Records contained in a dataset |
====

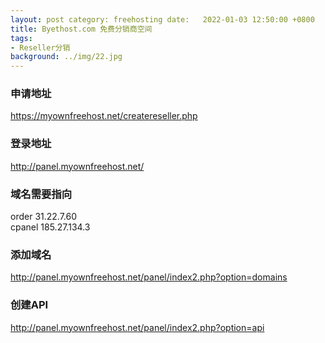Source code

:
 ```yaml
---
layout: post category: freehosting date:   2022-01-03 12:50:00 +0800
title: Byethost.com 免费分销商空间
tags:
- Reseller分销
background: ../img/22.jpg
---
```



### 申请地址<br>
https://myownfreehost.net/createreseller.php

### 登录地址
http://panel.myownfreehost.net/

### 域名需要指向
order 31.22.7.60<br>
cpanel 185.27.134.3<br>

### 添加域名
http://panel.myownfreehost.net/panel/index2.php?option=domains

### 创建API
http://panel.myownfreehost.net/panel/index2.php?option=api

====

PROBLEM |
Give back the data exactly. Pictures stay out.

RESPONSE TO THIS TASK |
Source code

:
 ```yaml
---
layout: post category: freehosting date:   2022-01-03 12:50:00 +0800
title: Byethost.com 免费分销商空间
tags:
- Reseller分销
background: ../img/22.jpg
---
```



### 申请地址<br>
https://myownfreehost.net/createreseller.php

### 登录地址
http://panel.myownfreehost.net/

### 域名需要指向
order 31.22.7.60<br>
cpanel 185.27.134.3<br>

### 添加域名
http://panel.myownfreehost.net/panel/index2.php?option=domains

### 创建API
http://panel.myownfreehost.net/panel/index2.php?option=api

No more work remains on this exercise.